Activity: Count the lines in the listing below that contain the word "https" and report that number alone.

_ _ _ _ _ _ _

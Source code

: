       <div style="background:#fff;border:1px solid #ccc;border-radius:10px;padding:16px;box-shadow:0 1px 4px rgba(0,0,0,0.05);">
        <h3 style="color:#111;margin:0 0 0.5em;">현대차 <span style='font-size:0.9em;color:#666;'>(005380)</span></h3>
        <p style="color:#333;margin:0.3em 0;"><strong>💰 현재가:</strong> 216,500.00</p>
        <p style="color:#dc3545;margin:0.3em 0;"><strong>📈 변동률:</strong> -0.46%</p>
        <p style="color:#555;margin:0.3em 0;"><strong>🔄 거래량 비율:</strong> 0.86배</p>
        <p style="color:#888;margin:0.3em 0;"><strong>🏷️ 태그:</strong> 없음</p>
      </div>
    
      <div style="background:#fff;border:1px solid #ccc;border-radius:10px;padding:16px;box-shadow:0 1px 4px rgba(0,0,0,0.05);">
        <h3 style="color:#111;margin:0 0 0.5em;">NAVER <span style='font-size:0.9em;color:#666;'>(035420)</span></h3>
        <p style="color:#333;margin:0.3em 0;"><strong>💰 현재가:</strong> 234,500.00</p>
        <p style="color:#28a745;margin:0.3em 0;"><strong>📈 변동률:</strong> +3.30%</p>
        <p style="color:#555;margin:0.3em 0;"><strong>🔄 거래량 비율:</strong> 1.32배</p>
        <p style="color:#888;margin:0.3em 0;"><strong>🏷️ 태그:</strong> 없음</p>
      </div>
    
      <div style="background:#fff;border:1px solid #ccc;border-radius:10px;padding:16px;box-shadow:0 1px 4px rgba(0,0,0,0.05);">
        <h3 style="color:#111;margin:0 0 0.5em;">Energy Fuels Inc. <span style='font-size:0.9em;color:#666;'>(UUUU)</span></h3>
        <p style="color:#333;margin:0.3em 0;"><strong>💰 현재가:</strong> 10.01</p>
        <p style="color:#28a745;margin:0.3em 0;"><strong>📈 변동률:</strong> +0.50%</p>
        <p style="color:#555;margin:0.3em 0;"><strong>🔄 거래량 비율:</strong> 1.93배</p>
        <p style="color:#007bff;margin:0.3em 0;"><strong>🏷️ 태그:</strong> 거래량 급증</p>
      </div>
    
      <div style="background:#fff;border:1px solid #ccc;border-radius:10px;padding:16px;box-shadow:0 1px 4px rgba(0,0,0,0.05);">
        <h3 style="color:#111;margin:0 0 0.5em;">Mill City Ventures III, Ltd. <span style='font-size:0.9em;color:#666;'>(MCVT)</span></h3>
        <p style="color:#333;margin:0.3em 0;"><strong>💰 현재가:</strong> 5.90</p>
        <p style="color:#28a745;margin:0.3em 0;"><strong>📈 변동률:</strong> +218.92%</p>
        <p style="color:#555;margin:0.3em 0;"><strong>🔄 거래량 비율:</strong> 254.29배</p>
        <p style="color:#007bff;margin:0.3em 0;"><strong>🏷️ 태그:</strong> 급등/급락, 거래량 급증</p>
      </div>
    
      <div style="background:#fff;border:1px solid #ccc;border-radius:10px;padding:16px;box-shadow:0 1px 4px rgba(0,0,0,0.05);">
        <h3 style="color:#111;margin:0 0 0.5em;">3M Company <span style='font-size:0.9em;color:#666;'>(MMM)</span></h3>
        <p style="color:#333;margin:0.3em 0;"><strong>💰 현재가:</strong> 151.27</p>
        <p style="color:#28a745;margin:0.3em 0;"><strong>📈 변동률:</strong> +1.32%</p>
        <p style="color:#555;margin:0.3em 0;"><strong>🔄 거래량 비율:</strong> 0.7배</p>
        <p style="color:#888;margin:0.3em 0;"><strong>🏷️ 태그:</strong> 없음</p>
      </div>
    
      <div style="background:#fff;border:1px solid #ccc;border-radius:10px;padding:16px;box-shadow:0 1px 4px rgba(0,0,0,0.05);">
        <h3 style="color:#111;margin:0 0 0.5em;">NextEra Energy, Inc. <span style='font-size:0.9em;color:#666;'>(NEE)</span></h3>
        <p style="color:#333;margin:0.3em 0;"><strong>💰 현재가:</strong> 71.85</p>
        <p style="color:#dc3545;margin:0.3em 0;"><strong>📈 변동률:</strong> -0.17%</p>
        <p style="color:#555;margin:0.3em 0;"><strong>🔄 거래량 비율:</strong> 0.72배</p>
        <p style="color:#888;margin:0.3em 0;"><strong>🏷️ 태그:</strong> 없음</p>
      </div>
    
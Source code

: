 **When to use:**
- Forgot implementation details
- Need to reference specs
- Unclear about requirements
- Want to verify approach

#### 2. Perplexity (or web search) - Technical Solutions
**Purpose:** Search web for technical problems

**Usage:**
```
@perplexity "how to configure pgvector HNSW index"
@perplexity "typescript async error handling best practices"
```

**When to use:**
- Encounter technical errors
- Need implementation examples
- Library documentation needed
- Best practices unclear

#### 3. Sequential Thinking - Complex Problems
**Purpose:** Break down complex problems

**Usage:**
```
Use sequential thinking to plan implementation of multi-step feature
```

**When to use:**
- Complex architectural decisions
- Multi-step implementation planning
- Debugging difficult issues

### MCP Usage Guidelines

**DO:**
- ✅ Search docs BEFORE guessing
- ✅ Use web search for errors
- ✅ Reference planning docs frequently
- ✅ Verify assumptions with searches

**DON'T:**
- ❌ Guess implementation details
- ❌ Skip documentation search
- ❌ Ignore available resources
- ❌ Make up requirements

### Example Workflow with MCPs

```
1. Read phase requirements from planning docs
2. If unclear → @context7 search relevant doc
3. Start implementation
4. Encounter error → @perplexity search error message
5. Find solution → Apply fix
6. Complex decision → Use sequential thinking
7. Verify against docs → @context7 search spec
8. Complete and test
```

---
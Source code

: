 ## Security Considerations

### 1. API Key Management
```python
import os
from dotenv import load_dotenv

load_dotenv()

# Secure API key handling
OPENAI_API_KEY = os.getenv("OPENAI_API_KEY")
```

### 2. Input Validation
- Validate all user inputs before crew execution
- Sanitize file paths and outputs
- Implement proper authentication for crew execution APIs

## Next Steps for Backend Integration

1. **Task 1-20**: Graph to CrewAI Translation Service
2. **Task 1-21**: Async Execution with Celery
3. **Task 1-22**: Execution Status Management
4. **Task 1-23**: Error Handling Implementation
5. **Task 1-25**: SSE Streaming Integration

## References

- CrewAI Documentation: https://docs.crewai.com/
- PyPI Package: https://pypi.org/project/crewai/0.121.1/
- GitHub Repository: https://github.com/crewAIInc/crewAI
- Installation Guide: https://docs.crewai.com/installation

_ _ _ _ _ _ _

Result for this task: 4